The study examines patterns of chipped-stone production, distribution, and consumption during the Late Classic period at Piedras Negras, a medium-sized Maya polity located in the Middle Usumacinta region of the western Petén. The city center had a rich lithic tradition that crosscut spatial and temporal status boundaries. Most chipped stone goods made of obsidian and microcrystalline quartz were used in utilitarian capacities, but some were important in royal rituals, especially 'eccentrics' (likely a type of god effigy), which were cached in temple and stela dedication contexts. This study is the first large-scale analysis of chipped-stone artifacts from this region, and one of the few carried out at a major Maya center that featured the full complement of Classic Maya culture traits: hieroglyphic history, royal palaces, the stela altar complex, and temple burials. Quantitative and qualitative data on technology, material type, use-wear, and in some cases, symbolism, were collected from nearly 10,000 chert and obsidian artifacts. The sample was comprised of artifacts collected from the recent Piedras Negras Archaeological Project excavations and also the University of Pennsylvania excavations of the 1930s.

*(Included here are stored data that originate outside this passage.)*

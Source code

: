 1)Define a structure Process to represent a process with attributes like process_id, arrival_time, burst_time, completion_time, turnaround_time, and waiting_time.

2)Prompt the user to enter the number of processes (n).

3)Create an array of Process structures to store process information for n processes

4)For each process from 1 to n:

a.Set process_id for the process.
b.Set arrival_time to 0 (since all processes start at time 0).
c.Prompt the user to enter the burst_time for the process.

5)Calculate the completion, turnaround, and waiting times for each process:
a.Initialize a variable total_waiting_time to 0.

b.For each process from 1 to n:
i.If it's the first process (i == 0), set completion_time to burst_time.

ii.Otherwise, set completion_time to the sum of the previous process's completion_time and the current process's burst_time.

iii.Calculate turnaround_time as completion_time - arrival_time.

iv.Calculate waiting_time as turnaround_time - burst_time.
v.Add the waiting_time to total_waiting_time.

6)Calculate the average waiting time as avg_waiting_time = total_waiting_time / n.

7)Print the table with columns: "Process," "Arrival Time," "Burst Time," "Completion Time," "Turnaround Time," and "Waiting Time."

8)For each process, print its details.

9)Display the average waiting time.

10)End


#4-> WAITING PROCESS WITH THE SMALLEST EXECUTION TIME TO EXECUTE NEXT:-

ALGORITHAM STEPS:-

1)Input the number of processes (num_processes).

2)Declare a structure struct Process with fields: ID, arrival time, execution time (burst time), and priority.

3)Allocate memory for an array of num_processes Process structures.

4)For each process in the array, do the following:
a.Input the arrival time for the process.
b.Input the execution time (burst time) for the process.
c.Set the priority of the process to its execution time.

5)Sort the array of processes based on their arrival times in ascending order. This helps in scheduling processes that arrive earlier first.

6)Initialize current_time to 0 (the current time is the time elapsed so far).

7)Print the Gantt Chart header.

Replication experiments were conducted to reproduce the local manufacturing traditions, and these data were used in the technological and symbolic aspects of the analysis. Ethnographic and ethnohistoric examples of ritualized production provided possible analogues for Classic Maya lithic traditions. Drawing from a combination of practice and economic theory, one of the main goals of the study was to examine the social role of craft production and craft producers in ancient Maya society. In particular, ideologies of production and the practice of ritualized production were theorized as important elements of the production and exchange of material capital, and the creation of symbolic capital. It was found that the system of production and exchange was inherently tied to symbolic and material capital, which had the effect of creating solidarity, at times, within the community through the ritual deposition of goods made by a number of experienced hands throughout the city center. The royal family at Piedras Negras attempted to control some forms of chipped-stone production, particularly obsidian and microcrystalline-quartz eccentrics used in royal rituals.